This tool contains a modified fork of the libsais
library. The libsais library is a tool for fast linear time suffix array based on induced sorting algorithm described in the following papers:
- Ge Nong, Sen Zhang, Wai Hong Chan Two Efficient Algorithms for Linear Suffix Array Construction, 2009
- Juha Karkkainen, Giovanni Manzini, Simon J. Puglisi Permuted Longest-Common-Prefix Array, 2009
- Nataliya Timoshevskaya, Wu-chun Feng SAIS-OPT: On the characterization and optimization of the SA-IS algorithm for suffix array construction, 2014
- Jing Yi Xie, Ge Nong, Bin Lao, Wentao Xu Scalable Suffix Sorting on a Multicore Machine, 2020
Original Copyright (c) 2021-2024 Ilya Grebnov [email protected]

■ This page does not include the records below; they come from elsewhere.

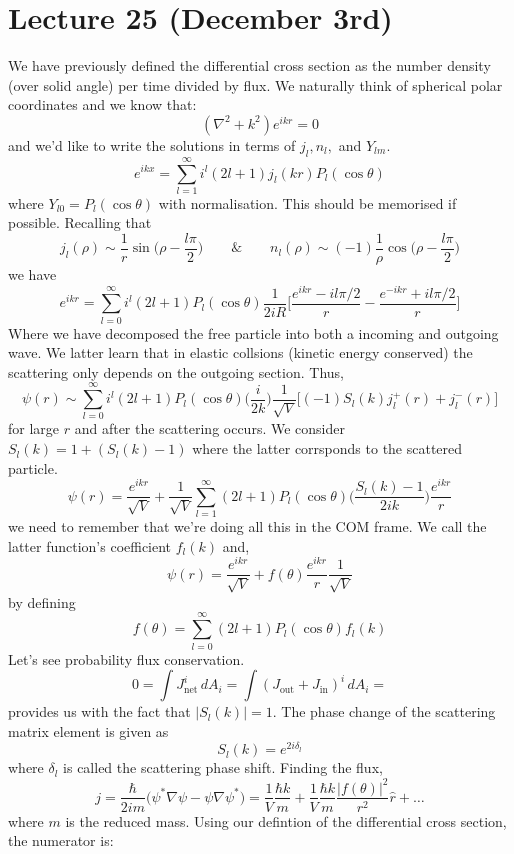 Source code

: \section{Lecture 25 (December 3rd)}
\begin{rmk}
We have previously defined the differential cross section as the number density (over solid angle) per time divided by flux. We naturally think of spherical polar coordinates and we know that:
\[(\nabla ^2+k^2)e^{ikr}=0\]
and we'd like to write the solutions in terms of $j_{l},n_{l},$ and $Y_{lm}$.
\[e^{ikx}=\sum _{l=1}^{\infty }i^{l}(2l+1)j_{l}(kr)P_{l}(\cos \theta )\]
where $Y_{l0}=P_{l}(\cos \theta )$ with normalisation. This should be memorised if possible. Recalling that
\[j_{l}(\rho )\sim \dfrac{1}{r}\sin \Big(\rho -\dfrac{l\pi }{2}\Big)\qquad\&\qquad n_{l}(\rho )\sim (-1)\dfrac{1}{\rho }\cos \Big(\rho -\dfrac{l\pi }{2}\Big)\]
we have
\[e^{ikr}=\sum _{l=0}^{\infty }i^{l}(2l+1)P_{l}(\cos \theta )\dfrac{1}{2iR}\Big[\dfrac{e^{ikr}-il\pi /2}{r}-\dfrac{e^{-ikr}+il\pi /2}{r}\Big]\]
Where we have decomposed the free particle into both a incoming and outgoing wave. We latter learn that in elastic collsions (kinetic energy conserved) the scattering only depends on the outgoing section. Thus,
\[\psi (r)\sim\sum ^{\infty }_{l=0}i^{l}(2l+1)P_{l}(\cos \theta )\Big(\dfrac{i}{2k}\Big)\dfrac{1}{\sqrt{V}}\Big[(-1)S_{l}(k)j_{l}^{+}(r)+j_{l}^{-}(r)\Big]\]
for large $r$ and after the scattering occurs. We consider $S_{l}(k)=1+(S_{l}(k)-1)$ where the latter corrsponds to the scattered particle.
\[\psi (r)=\dfrac{e^{ikr}}{\sqrt{V}}+\dfrac{1}{\sqrt{V}}\sum ^{\infty }_{l=1}(2l+1)P_{l}(\cos \theta )\Big(\dfrac{S_{l}(k)-1}{2ik}\Big)\dfrac{e^{ikr}}{r}\]
we need to remember that we're doing all this in the COM frame. We call the latter function's coefficient $f_{l}(k)$ and,
\[\psi (r)=\dfrac{e^{ikr}}{\sqrt{V}}+f(\theta )\dfrac{e^{ikr}}{r}\dfrac{1}{\sqrt{V}}\]
by defining
\[f(\theta )=\sum ^{\infty }_{l=0}(2l+1)P_{l}(\cos \theta )f_{l}(k)\]
Let's see probability flux conservation.
\[0=\int J_{\mathrm{net}}^{i} \,dA_{i}=\int (J_{\mathrm{out}}+J_{\mathrm{in}})^{i}\, dA_{i}=\]
provides us with the fact that $|S_{l}(k)|=1$. The phase change of the scattering matrix element is given as
\[S_{l}(k)=e^{2i\delta _{l}}\]
where $\delta _{l}$ is called the scattering phase shift. Finding the flux,
\[j=\dfrac{\hbar }{2im}\Big(\psi ^{*}\nabla \psi -\psi \nabla \psi ^{*}\Big)=\dfrac{1}{V}\dfrac{\hbar k}{m}+\dfrac{1}{V}\dfrac{\hbar k}{m}\dfrac{|f(\theta )|^2}{r^2}\hat{r}+\ldots \]
where $m$ is the reduced mass. Using our defintion of the differential cross section, the numerator is:

\end{rmk}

The libsais is inspired by libdivsufsort, sais libraries by Yuta Mori and msufsort by Michael Maniscalco.
- Removed functionality for computing the Burrows-Wheeler transform and longest common prefix array.
- Removed OpenMP acceleration.
- Removed construction of a 32-bit suffix array.
- Added functionality for contstructing a 64-bit suffix array for a 32-bit input.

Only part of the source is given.